Author: Detlev Fischer, Manager BIK Test Development
The article suggests replacing the default content-hiding function that uses
display:none by one that positions hidden content off-screen, which means that hidden content would be fully accessible to screen reader users.
The consequent discussion has shown that opinion was divided as to value of the approach suggested. A contrary position strongly argued for by Jim Thatcher suggested that content hidden for sighted users to become available only through interaction on the page should equally be hidden for screen reader users.
While Aaron Gustafson has diligently responded to earlier comments, the discussion somehow broke off after Jim Thatcher's strong statement ("This is the wrong approach"), leaving the issue dangling in the air.
This is why I am are interested to pick up the discussion once more.

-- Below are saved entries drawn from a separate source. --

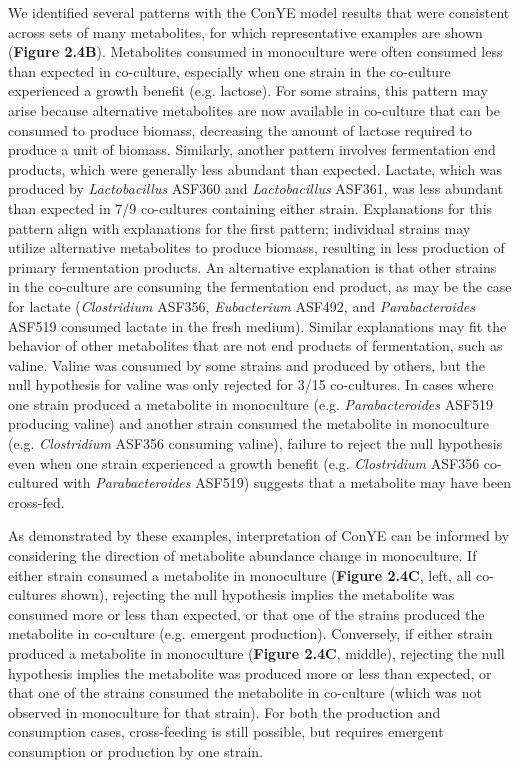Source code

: \documentclass[11pt,onecolumn,notitlepage,openany,twoside]{book}
\begin{document}
\begin{refsection}
We identified several patterns with the ConYE model results that were consistent across sets of many metabolites, for which representative examples are shown (\textbf{Figure 2.4B}). Metabolites consumed in monoculture were often consumed less than expected in co-culture, especially when one strain in the co-culture experienced a growth benefit (e.g. lactose). For some strains, this pattern may arise because alternative metabolites are now available in co-culture that can be consumed to produce biomass, decreasing the amount of lactose required to produce a unit of biomass. Similarly, another pattern involves fermentation end products, which were generally less abundant than expected. Lactate, which was produced by \textit{Lactobacillus} ASF360 and \textit{Lactobacillus} ASF361, was less abundant than expected in 7/9 co-cultures containing either strain. Explanations for this pattern align with explanations for the first pattern; individual strains may utilize alternative metabolites to produce biomass, resulting in less production of primary fermentation products. An alternative explanation is that other strains in the co-culture are consuming the fermentation end product, as may be the case for lactate (\textit{Clostridium} ASF356, \textit{Eubacterium} ASF492, and \textit{Parabacteroides} ASF519 consumed lactate in the fresh medium). Similar explanations may fit the behavior of other metabolites that are not end products of fermentation, such as valine. Valine was consumed by some strains and produced by others, but the null hypothesis for valine was only rejected for 3/15 co-cultures. In cases where one strain produced a metabolite in monoculture (e.g. \textit{Parabacteroides} ASF519 producing valine) and another strain consumed the metabolite in monoculture (e.g. \textit{Clostridium} ASF356 consuming valine), failure to reject the null hypothesis even when one strain experienced a growth benefit (e.g. \textit{Clostridium} ASF356 co-cultured with \textit{Parabacteroides} ASF519) suggests that a metabolite may have been cross-fed.

As demonstrated by these examples, interpretation of ConYE can be informed by considering the direction of metabolite abundance change in monoculture. If either strain consumed a metabolite in monoculture (\textbf{Figure 2.4C}, left, all co-cultures shown), rejecting the null hypothesis implies the metabolite was consumed more or less than expected, or that one of the strains produced the metabolite in co-culture (e.g. emergent production). Conversely, if either strain produced a metabolite in monoculture (\textbf{Figure 2.4C}, middle), rejecting the null hypothesis implies the metabolite was produced more or less than expected, or that one of the strains consumed the metabolite in co-culture (which was not observed in monoculture for that strain). For both the production and consumption cases, cross-feeding is still possible, but requires emergent consumption or production by one strain.


\end{refsection}
\end{document}
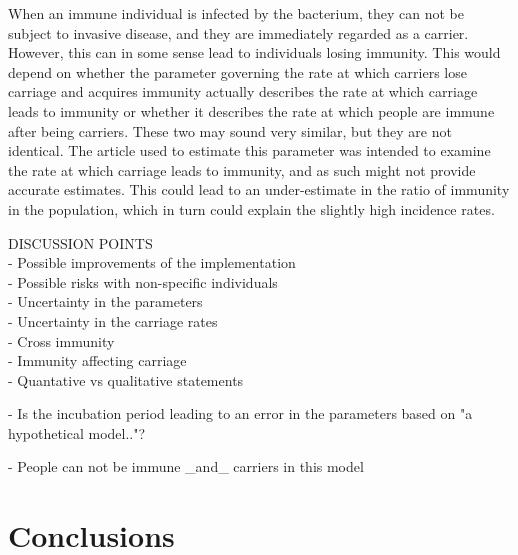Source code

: \documentclass[10pt,a4paper]{article}
\begin{document}
When an immune individual is infected by the bacterium, they can not be subject to invasive disease, and they are immediately regarded as a carrier. However, this can in some sense lead to individuals losing immunity. This would depend on whether the parameter governing the rate at which carriers lose carriage and acquires immunity actually describes the rate at which carriage leads to immunity or whether it describes the rate at which people are immune after being carriers. These two may sound very similar, but they are not identical. The article used to estimate this parameter was intended to examine the rate at which carriage leads to immunity, and as such might not provide accurate estimates. This could lead to an under-estimate in the ratio of immunity in the population, which in turn could explain the slightly high incidence rates.

DISCUSSION POINTS \\
 - Possible improvements of the implementation \\
 - Possible risks with non-specific individuals \\
 - Uncertainty in the parameters \\
 - Uncertainty in the carriage rates \\
 - Cross immunity \\
 - Immunity affecting carriage \\
 - Quantative vs qualitative statements

- Is the incubation period leading to an error in the parameters based on "a hypothetical model.."?

- People can not be immune _and_ carriers in this model

\section{Conclusions}



\newpage

\begin{appendices}


\end{appendices}



\end{document}
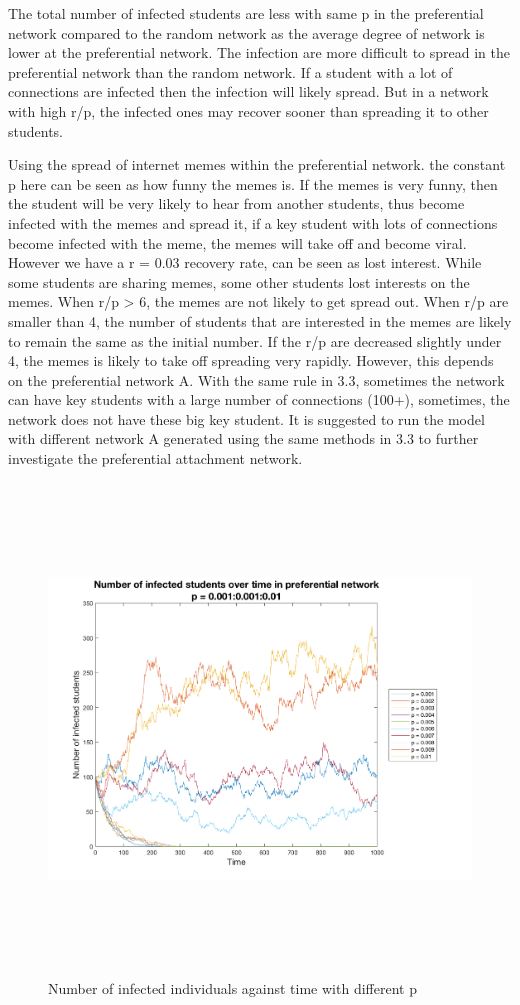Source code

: \documentclass[12pt]{article}
\begin{document}
The total number of infected students are less with same p in the preferential network compared to the random network as the average degree of network is lower at the preferential network. The infection are more difficult to spread in the preferential network than the random network. If a student with a lot of connections are infected then the infection will likely spread. But in a network with high r/p, the infected ones may recover sooner than spreading it to other students. \par

Using the spread of internet memes within the preferential network. the constant p here can be seen as how funny the memes is. If the memes is very funny, then the student will be very likely to hear from another students, thus become infected with the memes and spread it, if a key student with lots of connections become infected with the meme, the memes will take off and become viral. However we have a r = 0.03 recovery rate, can be seen as lost interest. While some students are sharing memes, some other students lost interests on the memes. When r/p > 6, the memes are not likely to get spread out. When r/p are smaller than 4, the number of students that are interested in the memes are likely to remain the same as the initial number. If the r/p are decreased slightly under 4, the memes is likely to take off spreading very rapidly. However, this depends on the preferential network A. With the same rule in 3.3, sometimes the network can have key students with a large number of connections (100+), sometimes, the network does not have these big key student. It is suggested to run the model with different network A generated using the same methods in 3.3 to further investigate the preferential attachment network.  


\begin{figure}[H] %
\centering
\includegraphics[width = 16 cm, height = 13cm]{pnwinf.png}
\caption{Number of infected individuals against time with different p}
\label{fig:pnwinf}
\end{figure}
\end{document}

I would particularly welcome comments by screen reader users as to their own preferences. Having empirical evidence across different use cases and skill levels would hlep making an informed decision. Before adding my own take on the subject, it might make sense to sum up what appear to be the respective advantages of the different positions regarding hidden content.
Usually, sighted users will easily recognise new content. Screen reader users however need an explicit confirmation that interacting had an effect. How hidden content is best exposed to screen reader users depends on the chosen implementation and is not discussed here in any detail. Very often, for example in tabpanel implementations, screen reader users will not become aware of, or have difficulty accessing previously hidden content. Due to uneven support of WAI-ARIA across browsers and assistive technology, the most accessible implementations currently do not rely on WAI-ARIA. A good example is Dirk Ginader's jQuery Accessible Tabs. An excellent overview of the problems of WAI-ARIA implementation approaches of tabpanels is provided in Jason Kiss' article Accessible ARIA Tabs.
The summary above shows that there are advantages in both positions. I suggest the best approach can only be established in the context of the page in question. What makes sense depends on the type of content and context of use. If, for example, a hidden tab panel section contains a form that a blind user is explicitly trying to access using a screen reader shortcut, the offscreen method would be advantageous. Also, if answers in a FAQ rendered as accordion widget contain many of the keywords that users are likely to search for, hiding them with
display:none reduces the chances that a relevant question-answer pair is detected through searching.
If, on the other hand, content is such that a visible headline linking to hidden content provides enough information for screen reader users to determine whether what is hidden underneath is worth a read (as in most news articles), hiding content and offering an (accessible) way to drill down when needed seems the better option.